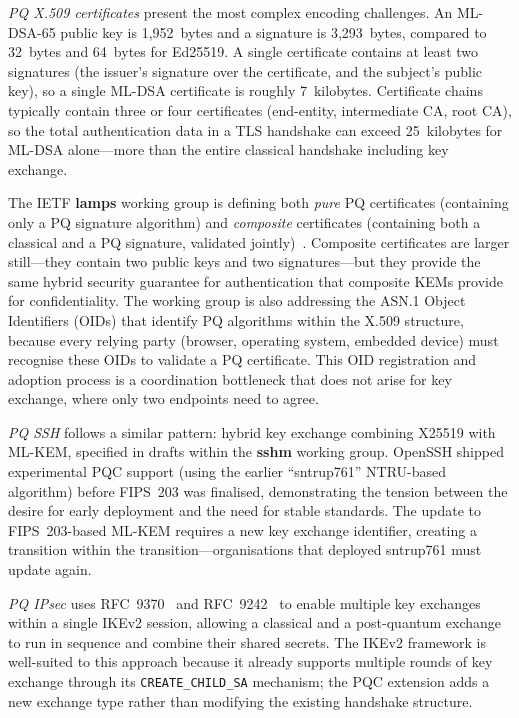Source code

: \emph{PQ X.509 certificates} present the most complex encoding challenges. An ML-DSA-65 public key is 1,952~bytes and a signature is 3,293~bytes, compared to 32~bytes and 64~bytes for Ed25519. A single certificate contains at least two signatures (the issuer's signature over the certificate, and the subject's public key), so a single ML-DSA certificate is roughly 7~kilobytes. Certificate chains typically contain three or four certificates (end-entity, intermediate CA, root CA), so the total authentication data in a TLS handshake can exceed 25~kilobytes for ML-DSA alone---more than the entire classical handshake including key exchange.

The IETF \textbf{lamps} working group is defining both \emph{pure} PQ certificates (containing only a PQ signature algorithm) and \emph{composite} certificates (containing both a classical and a PQ signature, validated jointly)~\cite{SiegelThalheim2023}. Composite certificates are larger still---they contain two public keys and two signatures---but they provide the same hybrid security guarantee for authentication that composite KEMs provide for confidentiality. The working group is also addressing the ASN.1 Object Identifiers (OIDs) that identify PQ algorithms within the X.509 structure, because every relying party (browser, operating system, embedded device) must recognise these OIDs to validate a PQ certificate. This OID registration and adoption process is a coordination bottleneck that does not arise for key exchange, where only two endpoints need to agree.

\emph{PQ SSH} follows a similar pattern: hybrid key exchange combining X25519 with ML-KEM, specified in drafts within the \textbf{sshm} working group. OpenSSH shipped experimental PQC support (using the earlier ``sntrup761'' NTRU-based algorithm) before FIPS~203 was finalised, demonstrating the tension between the desire for early deployment and the need for stable standards. The update to FIPS~203-based ML-KEM requires a new key exchange identifier, creating a transition within the transition---organisations that deployed sntrup761 must update again.

\emph{PQ IPsec} uses RFC~9370~\cite{RFC9370} and RFC~9242~\cite{RFC9242} to enable multiple key exchanges within a single IKEv2 session, allowing a classical and a post-quantum exchange to run in sequence and combine their shared secrets. The IKEv2 framework is well-suited to this approach because it already supports multiple rounds of key exchange through its \texttt{CREATE\_CHILD\_SA} mechanism; the PQC extension adds a new exchange type rather than modifying the existing handshake structure.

YOUR ASSIGNMENT: Give every record back exactly as it reads, with no images.

WRITTEN ANSWER:
Source code

: \emph{PQ X.509 certificates} present the most complex encoding challenges. An ML-DSA-65 public key is 1,952~bytes and a signature is 3,293~bytes, compared to 32~bytes and 64~bytes for Ed25519. A single certificate contains at least two signatures (the issuer's signature over the certificate, and the subject's public key), so a single ML-DSA certificate is roughly 7~kilobytes. Certificate chains typically contain three or four certificates (end-entity, intermediate CA, root CA), so the total authentication data in a TLS handshake can exceed 25~kilobytes for ML-DSA alone---more than the entire classical handshake including key exchange.

The IETF \textbf{lamps} working group is defining both \emph{pure} PQ certificates (containing only a PQ signature algorithm) and \emph{composite} certificates (containing both a classical and a PQ signature, validated jointly)~\cite{SiegelThalheim2023}. Composite certificates are larger still---they contain two public keys and two signatures---but they provide the same hybrid security guarantee for authentication that composite KEMs provide for confidentiality. The working group is also addressing the ASN.1 Object Identifiers (OIDs) that identify PQ algorithms within the X.509 structure, because every relying party (browser, operating system, embedded device) must recognise these OIDs to validate a PQ certificate. This OID registration and adoption process is a coordination bottleneck that does not arise for key exchange, where only two endpoints need to agree.

\emph{PQ SSH} follows a similar pattern: hybrid key exchange combining X25519 with ML-KEM, specified in drafts within the \textbf{sshm} working group. OpenSSH shipped experimental PQC support (using the earlier ``sntrup761'' NTRU-based algorithm) before FIPS~203 was finalised, demonstrating the tension between the desire for early deployment and the need for stable standards. The update to FIPS~203-based ML-KEM requires a new key exchange identifier, creating a transition within the transition---organisations that deployed sntrup761 must update again.

\emph{PQ IPsec} uses RFC~9370~\cite{RFC9370} and RFC~9242~\cite{RFC9242} to enable multiple key exchanges within a single IKEv2 session, allowing a classical and a post-quantum exchange to run in sequence and combine their shared secrets. The IKEv2 framework is well-suited to this approach because it already supports multiple rounds of key exchange through its \texttt{CREATE\_CHILD\_SA} mechanism; the PQC extension adds a new exchange type rather than modifying the existing handshake structure.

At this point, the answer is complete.